Ciepłe przemówienie króla
Podczas bankietu do gości zwrócił się również król Karol, chwaląc Trumpa za determinację w „znajdowaniu rozwiązań niektórych z najtrudniejszych konfliktów na świecie”.
Król określił ten moment mianem „nowej ery” w relacjach między Wielką Brytanią a Stanami Zjednoczonymi, okraszając swoje wypowiedzi humorem i osobistymi akcentami. Żartował o „wspaniałych polach golfowych” Wielkiej Brytanii, a nawet wspomniał, jak amerykańska prasa próbowała kiedyś zestawić go z córką prezydenta Nixona, Tricią, w latach 70.

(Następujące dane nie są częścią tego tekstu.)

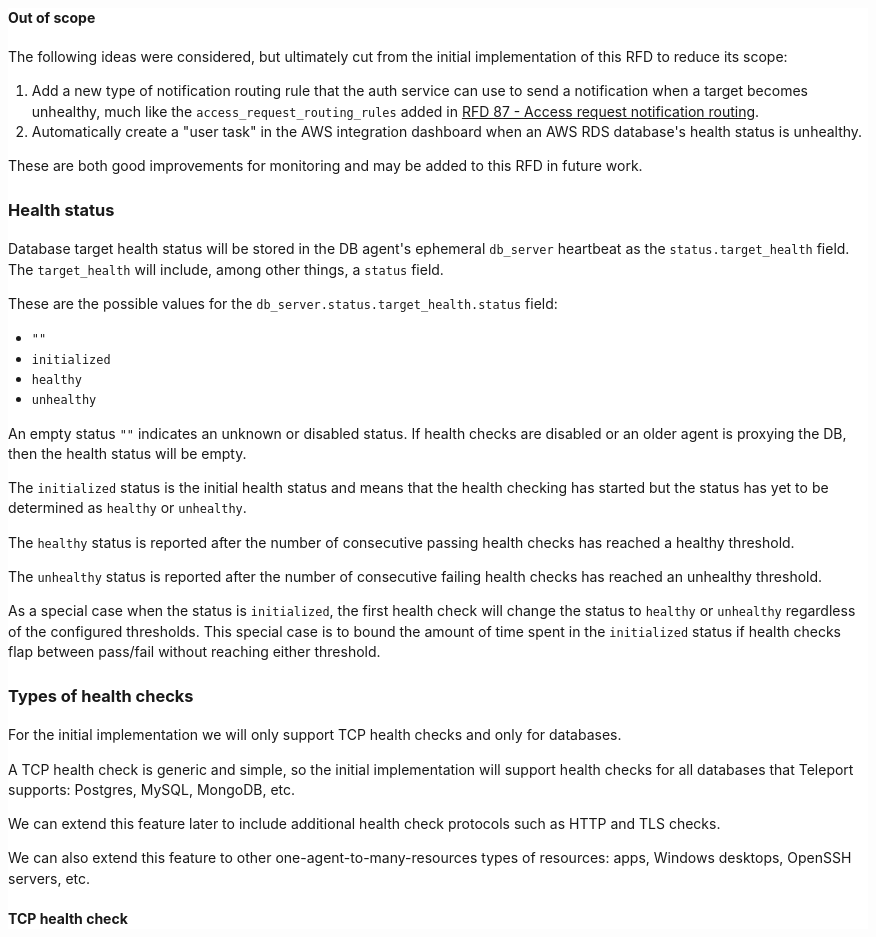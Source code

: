 #### Out of scope

The following ideas were considered, but ultimately cut from the initial implementation of this RFD to reduce its scope:

1. Add a new type of notification routing rule that the auth service can use to send a notification when a target becomes unhealthy, much like the `access_request_routing_rules` added in [RFD 87 - Access request notification routing](./0087-access-request-notification-routing.md).
2. Automatically create a "user task" in the AWS integration dashboard when an AWS RDS database's health status is unhealthy.

These are both good improvements for monitoring and may be added to this RFD in future work.

### Health status

Database target health status will be stored in the DB agent's ephemeral `db_server` heartbeat as the `status.target_health` field.
The `target_health` will include, among other things, a `status` field.

These are the possible values for the `db_server.status.target_health.status` field:
- `""`
- `initialized`
- `healthy`
- `unhealthy`

An empty status `""` indicates an unknown or disabled status.
If health checks are disabled or an older agent is proxying the DB, then the health status will be empty.

The `initialized` status is the initial health status and means that the health checking has started but the status has yet to be determined as `healthy` or `unhealthy`.

The `healthy` status is reported after the number of consecutive passing health checks has reached a healthy threshold.

The `unhealthy` status is reported after the number of consecutive failing health checks has reached an unhealthy threshold.

As a special case when the status is `initialized`, the first health check will change the status to `healthy` or `unhealthy` regardless of the configured thresholds.
This special case is to bound the amount of time spent in the `initialized` status if health checks flap between pass/fail without reaching either threshold.

### Types of health checks

For the initial implementation we will only support TCP health checks and only for databases.

A TCP health check is generic and simple, so the initial implementation will support health checks for all databases that Teleport supports: Postgres, MySQL, MongoDB, etc.

We can extend this feature later to include additional health check protocols such as HTTP and TLS checks.

We can also extend this feature to other one-agent-to-many-resources types of resources: apps, Windows desktops, OpenSSH servers, etc.

#### TCP health check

Głęboka więź z rodziną królewską
Mówi się, że podziw Trumpa dla brytyjskiej rodziny królewskiej został ukształtowany przez jego zmarłą matkę, Mary Anne Trump. Urodzona na szkockich Hebrydach Zewnętrznych, a następnie wyemigrowała do Nowego Jorku, zaszczepiła w nim głęboki szacunek dla monarchii.
Druga wizyta państwowa prezydenta była sama w sobie historyczna. Nastąpiła ona po osobistym zaproszeniu brytyjskiego premiera Sir Keira Starmera, który przekazał orędzie króla podczas lutowego spotkania w Białym Domu.
Trump wydawał się widocznie poruszony gestem, mówiąc: „To znaczy w Windsor, to naprawdę coś”.